_HOW TO COMPLETE THIS TASK:_
Where the string "экран" occurs in the material below, report the whole line.

_DATA:_
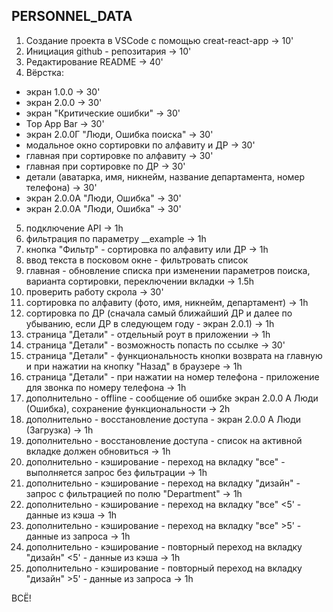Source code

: ﻿## **PERSONNEL_DATA**

 1. Создание проекта в VSCode с помощью creat-react-app -> 10' 
 2. Инициация github - репозитария -> 10'
 3. Редактирование README -> 40'
 4. Вёрстка:

 - экран 1.0.0 -> 30'
 - экран 2.0.0 -> 30'
 - экран "Критические ошибки" -> 30'
 - Top App Bar -> 30'
 - экран 2.0.0Г "Люди, Ошибка поиска" -> 30'
 - модальное окно сортировки по алфавиту и ДР -> 30'
 - главная при сортировке по алфавиту -> 30'
 - главная при сортировке по ДР -> 30'
 - детали (аватарка, имя, никнейм, название департамента, номер телефона) -> 30'
 - экран 2.0.0А "Люди, Ошибка" -> 30'
 - экран 2.0.0А "Люди, Ошибка" -> 30'

 5. подключение API -> 1h
 6. фильтрация по параметру __example -> 1h
 7. кнопка "Фильтр" - сортировка по алфавиту или ДР -> 1h
 8. ввод текста в посковом окне - фильтровать список
 9. главная - обновление списка при изменении параметров поиска, варианта сортировки, переключении вкладки -> 1.5h
 10. проверить работу скрола -> 30'
 11. сортировка по алфавиту (фото, имя, никнейм, департамент) -> 1h
 12. сортировка по ДР (сначала самый ближайший ДР и далее по убыванию, если ДР в следующем году - экран 2.0.1) -> 1h 
 13. страница "Детали" - отдельный роут в приложении -> 1h
 14. страница "Детали" - возможность попасть по ссылке -> 30' 
 15. cтраница "Детали" - функциональность кнопки возврата на главную и при нажатии на кнопку "Назад" в браузере -> 1h
 16. cтраница "Детали" - при нажатии на номер телефона - приложение
для звонка по номеру телефона -> 1h 
 17. дополнительно - offline - сообщение об ошибке экран 2.0.0 А Люди (Ошибка), сохранение функциональности -> 2h
 18. дополнительно - восстановление доступа - экран 2.0.0 А Люди (Загрузка) -> 1h
 19. дополнительно - восстановление доступа - список на активной вкладке должен обновиться -> 1h
 20. дополнительно - кэширование - переход на вкладку "все" - выполняется запрос без фильтрации -> 1h
 21. дополнительно - кэширование - переход на вкладку "дизайн" - запрос с фильтрацией по полю "Department" -> 1h
 22. дополнительно - кэширование - переход на вкладку "все" <5' - данные из кэша -> 1h
 23. дополнительно - кэширование - переход на вкладку "все" >5' - данные из запроса -> 1h
 24. дополнительно - кэширование - повторный переход на вкладку "дизайн" <5' - данные из кэша -> 1h 
 25. дополнительно - кэширование - повторный переход на вкладку "дизайн" >5' - данные из запроса  -> 1h

ВСЁ!
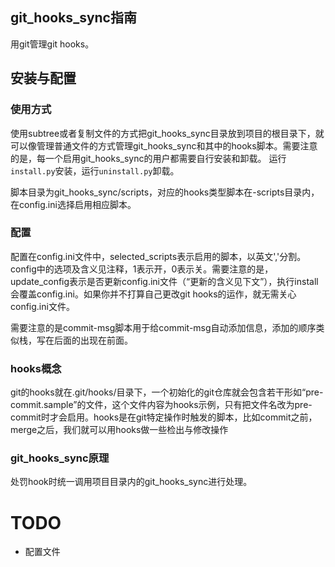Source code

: git_hooks_sync指南
-----------------------
用git管理git hooks。


## 安装与配置
### 使用方式
使用subtree或者复制文件的方式把git_hooks_sync目录放到项目的根目录下，就可以像管理普通文件的方式管理git_hooks_sync和其中的hooks脚本。需要注意的是，每一个启用git_hooks_sync的用户都需要自行安装和卸载。
运行`install.py`安装，运行`uninstall.py`卸载。

脚本目录为git_hooks_sync/scripts，对应的hooks类型脚本在<type>-scripts目录内，在config.ini选择启用相应脚本。

### 配置

配置在config.ini文件中，selected_scripts表示启用的脚本，以英文','分割。config中的选项及含义见注释，1表示开，0表示关。需要注意的是，update_config表示是否更新config.ini文件（“更新的含义见下文”），执行install会覆盖config.ini。如果你并不打算自己更改git hooks的运作，就无需关心config.ini文件。

需要注意的是commit-msg脚本用于给commit-msg自动添加信息，添加的顺序类似栈，写在后面的出现在前面。


### hooks概念

git的hooks就在.git/hooks/目录下，一个初始化的git仓库就会包含若干形如“pre-commit.sample”的文件，这个文件内容为hooks示例，只有把文件名改为pre-commit时才会启用。hooks是在git特定操作时触发的脚本，比如commit之前，merge之后，我们就可以用hooks做一些检出与修改操作

### git_hooks_sync原理

处罚hook时统一调用项目目录内的git_hooks_sync进行处理。

# TODO
- 配置文件
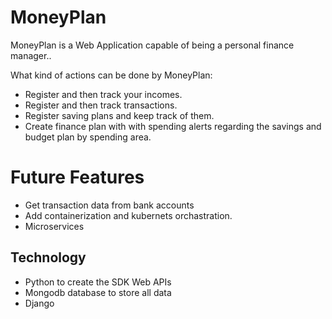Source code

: # MoneyPlan

MoneyPlan is a Web Application capable of being a personal finance manager..

What kind of actions can be done by MoneyPlan:

* Register and then track your incomes.
* Register and then track transactions.
* Register saving plans and keep track of them.
* Create finance plan with with spending alerts regarding the savings and budget plan by spending area.

# Future Features

* Get transaction data from bank accounts
* Add containerization and kubernets orchastration.
* Microservices

## Technology

* Python to create the SDK Web APIs
* Mongodb database to store all data
* Django
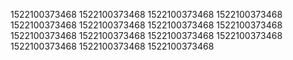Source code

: 1522100373468
1522100373468
1522100373468
1522100373468
1522100373468
1522100373468
1522100373468
1522100373468
1522100373468
1522100373468
1522100373468
1522100373468
1522100373468
1522100373468
1522100373468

_WRITTEN SOLUTION:_
 - экран 1.0.0 -> 30'
 - экран 2.0.0 -> 30'
 - экран "Критические ошибки" -> 30'
 - экран 2.0.0Г "Люди, Ошибка поиска" -> 30'
 - экран 2.0.0А "Люди, Ошибка" -> 30'
 - экран 2.0.0А "Люди, Ошибка" -> 30'
 12. сортировка по ДР (сначала самый ближайший ДР и далее по убыванию, если ДР в следующем году - экран 2.0.1) -> 1h 
 17. дополнительно - offline - сообщение об ошибке экран 2.0.0 А Люди (Ошибка), сохранение функциональности -> 2h
 18. дополнительно - восстановление доступа - экран 2.0.0 А Люди (Загрузка) -> 1h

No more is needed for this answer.